WORK REQUIRED: A verbatim copy of the listing is what is needed, minus any pictures.

<<<<

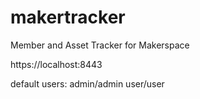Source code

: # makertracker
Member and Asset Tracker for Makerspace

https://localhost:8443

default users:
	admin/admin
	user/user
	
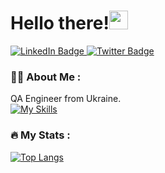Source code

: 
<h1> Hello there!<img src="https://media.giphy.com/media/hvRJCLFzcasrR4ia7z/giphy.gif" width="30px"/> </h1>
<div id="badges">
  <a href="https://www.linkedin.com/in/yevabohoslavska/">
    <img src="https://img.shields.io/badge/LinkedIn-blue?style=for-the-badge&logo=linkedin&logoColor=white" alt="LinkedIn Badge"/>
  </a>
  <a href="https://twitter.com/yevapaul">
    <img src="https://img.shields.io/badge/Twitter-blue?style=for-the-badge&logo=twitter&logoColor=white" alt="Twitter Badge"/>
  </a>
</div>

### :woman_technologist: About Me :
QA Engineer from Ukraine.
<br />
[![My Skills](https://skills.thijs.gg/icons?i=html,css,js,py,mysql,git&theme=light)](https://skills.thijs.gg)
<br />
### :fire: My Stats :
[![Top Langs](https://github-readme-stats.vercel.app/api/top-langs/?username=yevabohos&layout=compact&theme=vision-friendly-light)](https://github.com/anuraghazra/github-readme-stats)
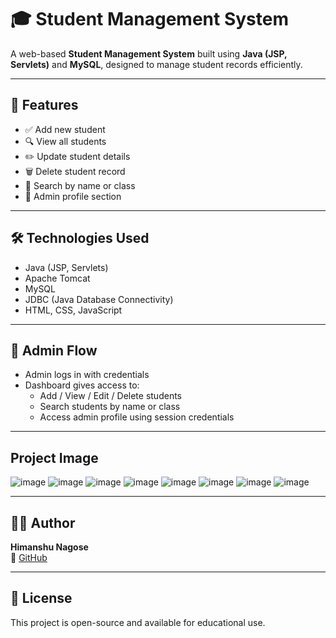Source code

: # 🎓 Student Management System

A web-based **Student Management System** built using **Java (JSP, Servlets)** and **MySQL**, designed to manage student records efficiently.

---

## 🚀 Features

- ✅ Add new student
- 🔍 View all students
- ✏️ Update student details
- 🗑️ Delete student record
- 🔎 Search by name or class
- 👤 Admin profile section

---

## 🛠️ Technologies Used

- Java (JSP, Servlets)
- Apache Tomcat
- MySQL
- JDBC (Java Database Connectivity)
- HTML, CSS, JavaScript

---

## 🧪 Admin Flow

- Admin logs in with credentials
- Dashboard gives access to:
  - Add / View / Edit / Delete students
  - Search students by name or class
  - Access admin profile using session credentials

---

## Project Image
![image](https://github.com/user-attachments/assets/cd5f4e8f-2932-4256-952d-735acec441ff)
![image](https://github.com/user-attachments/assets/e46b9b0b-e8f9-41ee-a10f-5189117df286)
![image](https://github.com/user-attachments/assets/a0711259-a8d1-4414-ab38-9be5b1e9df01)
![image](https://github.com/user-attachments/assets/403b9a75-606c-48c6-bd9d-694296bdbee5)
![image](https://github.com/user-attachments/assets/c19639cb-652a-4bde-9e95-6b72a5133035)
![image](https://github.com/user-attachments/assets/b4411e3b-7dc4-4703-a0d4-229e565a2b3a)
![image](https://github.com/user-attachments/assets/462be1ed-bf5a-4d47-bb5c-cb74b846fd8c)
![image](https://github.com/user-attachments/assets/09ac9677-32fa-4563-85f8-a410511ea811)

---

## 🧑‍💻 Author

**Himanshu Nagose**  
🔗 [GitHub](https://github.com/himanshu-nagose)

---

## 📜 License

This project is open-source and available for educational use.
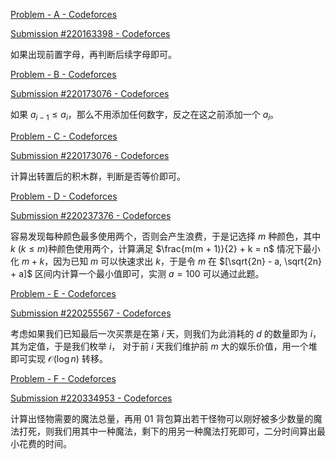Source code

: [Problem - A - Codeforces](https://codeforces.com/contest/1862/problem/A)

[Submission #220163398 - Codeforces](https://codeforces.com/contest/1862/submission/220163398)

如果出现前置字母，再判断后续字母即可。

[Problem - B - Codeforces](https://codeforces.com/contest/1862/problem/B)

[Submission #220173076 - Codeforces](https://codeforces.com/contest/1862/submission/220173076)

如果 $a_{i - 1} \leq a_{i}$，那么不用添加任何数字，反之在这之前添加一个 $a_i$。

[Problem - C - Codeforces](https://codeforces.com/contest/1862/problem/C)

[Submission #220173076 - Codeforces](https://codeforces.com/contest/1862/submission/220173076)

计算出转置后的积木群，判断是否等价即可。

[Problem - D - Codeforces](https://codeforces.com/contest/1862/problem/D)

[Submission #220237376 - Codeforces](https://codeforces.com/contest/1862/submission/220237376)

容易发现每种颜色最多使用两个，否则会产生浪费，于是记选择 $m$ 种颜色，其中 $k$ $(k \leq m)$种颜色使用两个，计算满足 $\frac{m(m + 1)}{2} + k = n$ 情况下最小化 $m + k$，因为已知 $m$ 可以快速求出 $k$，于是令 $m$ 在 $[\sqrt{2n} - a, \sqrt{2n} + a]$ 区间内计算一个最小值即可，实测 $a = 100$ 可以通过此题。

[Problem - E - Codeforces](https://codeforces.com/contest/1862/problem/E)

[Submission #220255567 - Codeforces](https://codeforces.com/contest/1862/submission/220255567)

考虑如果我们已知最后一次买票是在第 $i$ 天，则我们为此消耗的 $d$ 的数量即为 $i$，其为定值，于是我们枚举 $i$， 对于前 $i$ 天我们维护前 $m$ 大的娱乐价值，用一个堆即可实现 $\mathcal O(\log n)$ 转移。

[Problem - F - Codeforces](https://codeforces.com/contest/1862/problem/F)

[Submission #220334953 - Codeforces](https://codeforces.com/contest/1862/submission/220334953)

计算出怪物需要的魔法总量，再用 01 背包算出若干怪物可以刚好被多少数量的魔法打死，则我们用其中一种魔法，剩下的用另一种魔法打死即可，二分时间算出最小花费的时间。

>>>>

SOLUTION BELOW:
Source code

: # makertracker
Member and Asset Tracker for Makerspace

https://localhost:8443

default users:
	admin/admin
	user/user
	
Source code

: 
<h1> Hello there!<img src="https://media.giphy.com/media/hvRJCLFzcasrR4ia7z/giphy.gif" width="30px"/> </h1>
<div id="badges">
  <a href="https://www.linkedin.com/in/yevabohoslavska/">
    <img src="https://img.shields.io/badge/LinkedIn-blue?style=for-the-badge&logo=linkedin&logoColor=white" alt="LinkedIn Badge"/>
  </a>
  <a href="https://twitter.com/yevapaul">
    <img src="https://img.shields.io/badge/Twitter-blue?style=for-the-badge&logo=twitter&logoColor=white" alt="Twitter Badge"/>
  </a>
</div>

### :woman_technologist: About Me :
QA Engineer from Ukraine.
<br />
[![My Skills](https://skills.thijs.gg/icons?i=html,css,js,py,mysql,git&theme=light)](https://skills.thijs.gg)
<br />
### :fire: My Stats :
[![Top Langs](https://github-readme-stats.vercel.app/api/top-langs/?username=yevabohos&layout=compact&theme=vision-friendly-light)](https://github.com/anuraghazra/github-readme-stats)
Source code

: # 🎓 Student Management System

A web-based **Student Management System** built using **Java (JSP, Servlets)** and **MySQL**, designed to manage student records efficiently.

---

## 🚀 Features

- ✅ Add new student
- 🔍 View all students
- ✏️ Update student details
- 🗑️ Delete student record
- 🔎 Search by name or class
- 👤 Admin profile section

---

## 🛠️ Technologies Used

- Java (JSP, Servlets)
- Apache Tomcat
- MySQL
- JDBC (Java Database Connectivity)
- HTML, CSS, JavaScript

---

## 🧪 Admin Flow

- Admin logs in with credentials
- Dashboard gives access to:
  - Add / View / Edit / Delete students
  - Search students by name or class
  - Access admin profile using session credentials

---

## Project Image
![image](https://github.com/user-attachments/assets/cd5f4e8f-2932-4256-952d-735acec441ff)
![image](https://github.com/user-attachments/assets/e46b9b0b-e8f9-41ee-a10f-5189117df286)
![image](https://github.com/user-attachments/assets/a0711259-a8d1-4414-ab38-9be5b1e9df01)
![image](https://github.com/user-attachments/assets/403b9a75-606c-48c6-bd9d-694296bdbee5)
![image](https://github.com/user-attachments/assets/c19639cb-652a-4bde-9e95-6b72a5133035)
![image](https://github.com/user-attachments/assets/b4411e3b-7dc4-4703-a0d4-229e565a2b3a)
![image](https://github.com/user-attachments/assets/462be1ed-bf5a-4d47-bb5c-cb74b846fd8c)
![image](https://github.com/user-attachments/assets/09ac9677-32fa-4563-85f8-a410511ea811)

---

## 🧑‍💻 Author

**Himanshu Nagose**  
🔗 [GitHub](https://github.com/himanshu-nagose)

---

## 📜 License

This project is open-source and available for educational use.
Source code

: [Problem - A - Codeforces](https://codeforces.com/contest/1862/problem/A)

[Submission #220163398 - Codeforces](https://codeforces.com/contest/1862/submission/220163398)

如果出现前置字母，再判断后续字母即可。

[Problem - B - Codeforces](https://codeforces.com/contest/1862/problem/B)

[Submission #220173076 - Codeforces](https://codeforces.com/contest/1862/submission/220173076)

如果 $a_{i - 1} \leq a_{i}$，那么不用添加任何数字，反之在这之前添加一个 $a_i$。

[Problem - C - Codeforces](https://codeforces.com/contest/1862/problem/C)

[Submission #220173076 - Codeforces](https://codeforces.com/contest/1862/submission/220173076)

计算出转置后的积木群，判断是否等价即可。

[Problem - D - Codeforces](https://codeforces.com/contest/1862/problem/D)

[Submission #220237376 - Codeforces](https://codeforces.com/contest/1862/submission/220237376)

容易发现每种颜色最多使用两个，否则会产生浪费，于是记选择 $m$ 种颜色，其中 $k$ $(k \leq m)$种颜色使用两个，计算满足 $\frac{m(m + 1)}{2} + k = n$ 情况下最小化 $m + k$，因为已知 $m$ 可以快速求出 $k$，于是令 $m$ 在 $[\sqrt{2n} - a, \sqrt{2n} + a]$ 区间内计算一个最小值即可，实测 $a = 100$ 可以通过此题。

[Problem - E - Codeforces](https://codeforces.com/contest/1862/problem/E)

[Submission #220255567 - Codeforces](https://codeforces.com/contest/1862/submission/220255567)

考虑如果我们已知最后一次买票是在第 $i$ 天，则我们为此消耗的 $d$ 的数量即为 $i$，其为定值，于是我们枚举 $i$， 对于前 $i$ 天我们维护前 $m$ 大的娱乐价值，用一个堆即可实现 $\mathcal O(\log n)$ 转移。

[Problem - F - Codeforces](https://codeforces.com/contest/1862/problem/F)

[Submission #220334953 - Codeforces](https://codeforces.com/contest/1862/submission/220334953)

计算出怪物需要的魔法总量，再用 01 背包算出若干怪物可以刚好被多少数量的魔法打死，则我们用其中一种魔法，剩下的用另一种魔法打死即可，二分时间算出最小花费的时间。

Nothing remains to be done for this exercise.